The British automotive industry is on the brink of yet more disruption with Covid chaos and isolation threatening to shut factories across the UK.
Some of the country’s biggest car companies saw production levels fall to record numbers in 2020 due to pandemic lockdowns, and with microchip shortages already hampering efforts in 2021 it was hoped that ‘Freedom Day’ might bring a change of fortune for the industry.
But like many major industries and employers across the nation, automotive firms are finding it hard to keep their workforce on the job due to high numbers being forced to isolate due to ‘contact’ with infected colleagues.
Data from earlier in the month showed that there were more than half a million alerts sent to users of the NHS Covid-19 app, advising that they had to stay at home for up to 10 days.
While a change in the sensitivity of the app is planned to alleviate mass workforce shortages, leaders of one of the UK’s largest unions, Unite, has said that work could move away from country unless things change.

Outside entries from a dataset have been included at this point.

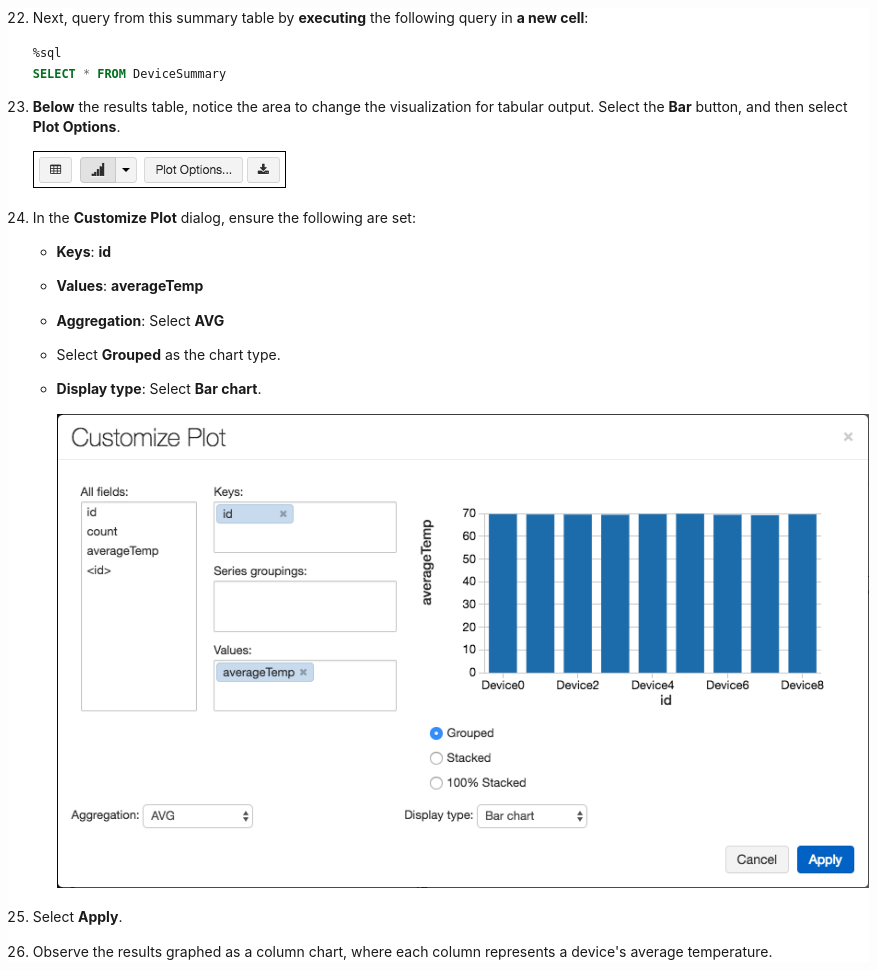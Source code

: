 22. Next, query from this summary table by **executing** the following query in **a new cell**:

    ```sql
    %sql
    SELECT * FROM DeviceSummary
    ```

23. **Below** the results table, notice the area to change the visualization for tabular output. Select the **Bar** button, and then select **Plot Options**.

    ![Buttons for displaying tablular results in different formats in Databricks](media/azure-databricks-notebook-visualizations.png 'Visualization options')

24. In the **Customize Plot** dialog, ensure the following are set:

    - **Keys**: **id**
    - **Values**: **averageTemp**
    - **Aggregation**: Select **AVG**
    - Select **Grouped** as the chart type.
    - **Display type**: Select **Bar chart**.

      ![Plot customization options dialog in Azure databricks, with id in the Keys field, averageTemp in the Values field, Aggregation set to AVG, and the chart set to a grouped bar chart.](media/azure-databricks-notebook-customize-plot.png)

25. Select **Apply**.

26. Observe the results graphed as a column chart, where each column represents a device's average temperature.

No one is advocating for coronavirus controls to go out the window … But the reports Unite is receiving from our members and their employers are extremely worrying,” said Unite assistant general secretary Steve Turner.
“It is not an exaggeration to say factories are on the verge of shutting and that at some sites hundreds of staff are off work.”
Mr Turner added: “It is clear that something has to be done in time for 19 July, or else people will simply start deleting the app en masse to avoid isolation notices. There will be public health consequences if test and trace becomes seen as a nuisance.”
Some key workers, such as NHS staff, have been given permission to bypass Covid ‘pings’ but only if they have had a test. But the impact on the motor industry is already being felt with reports that up to 700 workers were self-isolating at Nissan’s Sunderland plant.